India’s major resource is its population, with a middle class as big as that in the United States (more than 200 million) and almost twice as many college graduates as we have. Right now, computer programmers in India make $12,000 a year, one-sixth of what their American counterparts make, but, according to a recent report in The New York Times, that number is growing. A gradually increasing wage scale that is still very competitive in an interconnected world offers great employment opportunities in India, not just for those with “exported” jobs but for all those who service the middle class.

Asia has a large, fast-growing economy. In fact, it’s larger than you might guess if you were to rely only on official U.S. government statistics that put China’s economy at $1.1 trillion and India’s at $500 billion.

Those numbers fail to take into account the fact that the production of commodities (such as cereals, fruits, vegetables, grains, zinc, tin, lead, cotton, wool, and coal) in Asia is so high — and the prices are so low.

If you adjust for these factors, you get a very different measurement. According to Wall Street Winners (, Asia’s gross domestic product, based on purchasing-power parity, is $14 trillion — 46% larger than the U.S.’s adjusted GDP of $9.6 million.

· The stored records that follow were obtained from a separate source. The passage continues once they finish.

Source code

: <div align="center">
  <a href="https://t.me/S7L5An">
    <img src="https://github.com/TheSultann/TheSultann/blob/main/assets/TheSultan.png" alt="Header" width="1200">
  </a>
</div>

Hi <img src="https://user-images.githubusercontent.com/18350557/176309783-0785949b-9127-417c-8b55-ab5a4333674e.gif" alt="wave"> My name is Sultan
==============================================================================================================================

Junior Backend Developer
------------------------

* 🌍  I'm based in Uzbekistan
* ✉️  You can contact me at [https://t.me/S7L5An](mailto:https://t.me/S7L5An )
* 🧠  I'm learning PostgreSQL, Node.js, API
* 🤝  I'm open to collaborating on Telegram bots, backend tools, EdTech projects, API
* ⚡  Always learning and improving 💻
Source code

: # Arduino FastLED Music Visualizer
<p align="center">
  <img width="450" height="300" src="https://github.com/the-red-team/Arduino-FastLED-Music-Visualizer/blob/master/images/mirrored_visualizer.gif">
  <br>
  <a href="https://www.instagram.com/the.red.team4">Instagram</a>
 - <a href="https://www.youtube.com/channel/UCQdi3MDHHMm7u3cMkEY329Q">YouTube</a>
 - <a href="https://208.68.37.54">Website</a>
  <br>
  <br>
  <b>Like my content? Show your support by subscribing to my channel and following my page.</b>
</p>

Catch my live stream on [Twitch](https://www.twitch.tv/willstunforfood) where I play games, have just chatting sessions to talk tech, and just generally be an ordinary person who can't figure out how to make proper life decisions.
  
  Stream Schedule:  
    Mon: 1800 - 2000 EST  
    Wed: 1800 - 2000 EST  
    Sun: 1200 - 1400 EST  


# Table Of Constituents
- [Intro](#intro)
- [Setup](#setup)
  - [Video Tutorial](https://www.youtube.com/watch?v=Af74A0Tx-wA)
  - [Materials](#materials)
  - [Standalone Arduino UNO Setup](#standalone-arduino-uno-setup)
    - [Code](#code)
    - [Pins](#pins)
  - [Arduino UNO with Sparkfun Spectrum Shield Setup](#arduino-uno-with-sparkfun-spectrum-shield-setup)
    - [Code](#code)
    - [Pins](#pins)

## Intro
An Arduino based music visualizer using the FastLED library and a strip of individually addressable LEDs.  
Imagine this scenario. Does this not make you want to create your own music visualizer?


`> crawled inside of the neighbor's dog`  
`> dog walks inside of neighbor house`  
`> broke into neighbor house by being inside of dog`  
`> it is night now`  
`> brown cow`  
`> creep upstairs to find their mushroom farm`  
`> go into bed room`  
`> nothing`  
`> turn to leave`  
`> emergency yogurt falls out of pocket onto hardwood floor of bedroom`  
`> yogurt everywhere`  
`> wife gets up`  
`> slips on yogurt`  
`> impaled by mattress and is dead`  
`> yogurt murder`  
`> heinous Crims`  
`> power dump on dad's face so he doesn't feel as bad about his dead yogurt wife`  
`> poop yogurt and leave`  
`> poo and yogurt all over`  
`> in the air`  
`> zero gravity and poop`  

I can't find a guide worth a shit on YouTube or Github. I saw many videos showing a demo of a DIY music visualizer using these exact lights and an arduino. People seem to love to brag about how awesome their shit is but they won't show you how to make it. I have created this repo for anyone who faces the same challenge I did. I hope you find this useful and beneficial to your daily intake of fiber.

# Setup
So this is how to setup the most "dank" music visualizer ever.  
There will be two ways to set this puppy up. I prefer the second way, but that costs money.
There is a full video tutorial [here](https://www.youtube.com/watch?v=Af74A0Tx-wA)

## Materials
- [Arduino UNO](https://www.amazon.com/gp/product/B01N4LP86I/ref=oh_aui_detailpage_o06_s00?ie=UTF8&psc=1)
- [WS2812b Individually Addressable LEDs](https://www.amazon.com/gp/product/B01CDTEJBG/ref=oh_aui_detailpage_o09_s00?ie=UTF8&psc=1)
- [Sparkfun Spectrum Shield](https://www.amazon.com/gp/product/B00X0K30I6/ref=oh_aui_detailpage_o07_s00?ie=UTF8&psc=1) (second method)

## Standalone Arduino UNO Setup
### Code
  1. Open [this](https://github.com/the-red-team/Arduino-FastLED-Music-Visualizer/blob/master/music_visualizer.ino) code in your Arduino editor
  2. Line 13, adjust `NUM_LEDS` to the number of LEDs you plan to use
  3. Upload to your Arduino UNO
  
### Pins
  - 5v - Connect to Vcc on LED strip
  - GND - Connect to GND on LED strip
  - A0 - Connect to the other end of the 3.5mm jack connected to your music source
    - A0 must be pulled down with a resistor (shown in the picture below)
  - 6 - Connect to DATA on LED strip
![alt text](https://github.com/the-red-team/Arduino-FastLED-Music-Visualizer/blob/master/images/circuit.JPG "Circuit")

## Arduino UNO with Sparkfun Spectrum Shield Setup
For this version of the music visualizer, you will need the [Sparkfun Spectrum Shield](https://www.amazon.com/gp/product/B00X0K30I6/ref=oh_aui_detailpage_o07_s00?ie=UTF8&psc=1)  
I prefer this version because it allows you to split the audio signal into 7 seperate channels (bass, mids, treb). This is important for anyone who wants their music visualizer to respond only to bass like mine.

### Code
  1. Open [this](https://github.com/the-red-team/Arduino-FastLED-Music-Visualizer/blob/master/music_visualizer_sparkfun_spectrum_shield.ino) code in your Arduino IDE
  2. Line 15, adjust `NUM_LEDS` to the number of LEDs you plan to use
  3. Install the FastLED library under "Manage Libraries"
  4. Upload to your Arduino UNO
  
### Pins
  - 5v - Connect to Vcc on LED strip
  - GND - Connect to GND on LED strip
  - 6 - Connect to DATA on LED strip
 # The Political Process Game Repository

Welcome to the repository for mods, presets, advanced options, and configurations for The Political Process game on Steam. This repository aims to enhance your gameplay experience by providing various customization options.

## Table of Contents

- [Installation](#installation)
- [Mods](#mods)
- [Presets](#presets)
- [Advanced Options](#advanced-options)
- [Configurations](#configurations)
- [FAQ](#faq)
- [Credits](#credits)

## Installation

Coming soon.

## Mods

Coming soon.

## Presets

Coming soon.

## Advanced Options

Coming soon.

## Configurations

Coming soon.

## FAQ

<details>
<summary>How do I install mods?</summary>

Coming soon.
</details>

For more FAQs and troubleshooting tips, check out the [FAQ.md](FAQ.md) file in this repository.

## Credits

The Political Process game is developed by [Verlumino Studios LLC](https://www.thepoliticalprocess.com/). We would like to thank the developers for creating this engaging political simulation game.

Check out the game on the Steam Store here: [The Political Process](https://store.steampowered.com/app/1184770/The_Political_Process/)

A friend of mine, TG, is leaving for Prague next week. He’s hooking up with a buddy who has a growing business importing Chinese bronzes into Europe. Another friend, MB, has been knocking off name-brand furniture and selling it in High Point, North Carolina (the self-proclaimed “Home Furnishings Capital of the World”). He tells me that a piece of furniture that costs $2,000 to manufacture in England can be copied in Asia and delivered to the States for $500. “I undercut my competitors by half and still make three to four times more on each piece,” he says.

A third friend, AG, has been selling U.S. products into the Asian market for almost 20 years. He struggled for the first six or seven years, eked out a respectable living for the next six or seven, and is now enjoying the best results ever. “I’m onto some really big deals,” he told me recently. “Next time we talk, I might be richer than you.”

The Asian labor force, both the educated and the uneducated, will play an increasingly greater role in the world economy in the next 20 to 50 years. But so will Asian commodities and Asian consumption. And as the world becomes more interconnected, the sheer size of Asia may become an irresistible force.